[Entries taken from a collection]
══════════

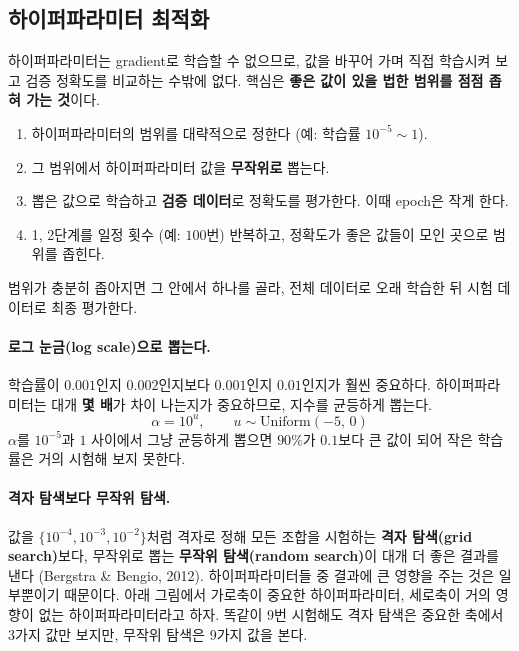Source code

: \documentclass[11pt,a4paper]{article}
\begin{document}
\subsection{하이퍼파라미터 최적화}\label{sec:hpo}

하이퍼파라미터는 gradient로 학습할 수 없으므로, 값을 바꾸어 가며 직접 학습시켜 보고 검증 정확도를 비교하는 수밖에 없다.
핵심은 \textbf{좋은 값이 있을 법한 범위를 점점 좁혀 가는 것}이다.

\begin{keybox}
\begin{enumerate}[label=\textbf{\arabic*단계}, leftmargin=4.2em, start=0]
\item 하이퍼파라미터의 범위를 대략적으로 정한다 (예: 학습률 $10^{-5}\sim1$).
\item 그 범위에서 하이퍼파라미터 값을 \textbf{무작위로} 뽑는다.
\item 뽑은 값으로 학습하고 \textbf{검증 데이터}로 정확도를 평가한다. 이때 epoch은 작게 한다.
\item 1, 2단계를 일정 횟수 (예: $100$번) 반복하고, 정확도가 좋은 값들이 모인 곳으로 범위를 좁힌다.
\end{enumerate}
범위가 충분히 좁아지면 그 안에서 하나를 골라, 전체 데이터로 오래 학습한 뒤 시험 데이터로 최종 평가한다.
\end{keybox}

\paragraph{로그 눈금(log scale)으로 뽑는다.}
학습률이 $0.001$인지 $0.002$인지보다 $0.001$인지 $0.01$인지가 훨씬 중요하다.
하이퍼파라미터는 대개 \textbf{몇 배}가 차이 나는지가 중요하므로, 지수를 균등하게 뽑는다.
\[
\alpha=10^{u},\qquad u\sim\mathrm{Uniform}(-5,\,0)
\]
$\alpha$를 $10^{-5}$과 $1$ 사이에서 그냥 균등하게 뽑으면 $90\%$가 $0.1$보다 큰 값이 되어
작은 학습률은 거의 시험해 보지 못한다.

\paragraph{격자 탐색보다 무작위 탐색.}
값을 $\{10^{-4},10^{-3},10^{-2}\}$처럼 격자로 정해 모든 조합을 시험하는 \textbf{격자 탐색(grid search)}보다,
무작위로 뽑는 \textbf{무작위 탐색(random search)}이 대개 더 좋은 결과를 낸다 (Bergstra \& Bengio, 2012).
하이퍼파라미터들 중 결과에 큰 영향을 주는 것은 일부뿐이기 때문이다.
아래 그림에서 가로축이 중요한 하이퍼파라미터, 세로축이 거의 영향이 없는 하이퍼파라미터라고 하자.
똑같이 $9$번 시험해도 격자 탐색은 중요한 축에서 $3$가지 값만 보지만, 무작위 탐색은 $9$가지 값을 본다.
\end{document}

══════════

▶ **EXERCISE OBJECTIVE**
Write out, word for word, every line from the one containing "아래 그림에서 가로축이" through the last line of the records above.

▶ **ANSWER BELOW**
아래 그림에서 가로축이 중요한 하이퍼파라미터, 세로축이 거의 영향이 없는 하이퍼파라미터라고 하자.
똑같이 $9$번 시험해도 격자 탐색은 중요한 축에서 $3$가지 값만 보지만, 무작위 탐색은 $9$가지 값을 본다.
\end{document}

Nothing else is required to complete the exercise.